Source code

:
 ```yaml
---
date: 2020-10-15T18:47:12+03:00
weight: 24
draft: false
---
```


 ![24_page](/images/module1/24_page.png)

Work instructions>
Each record above must be output without any alteration.

Task output>
Source code

:
 ```yaml
---
date: 2020-10-15T18:47:12+03:00
weight: 24
draft: false
---
```


 ![24_page](/images/module1/24_page.png)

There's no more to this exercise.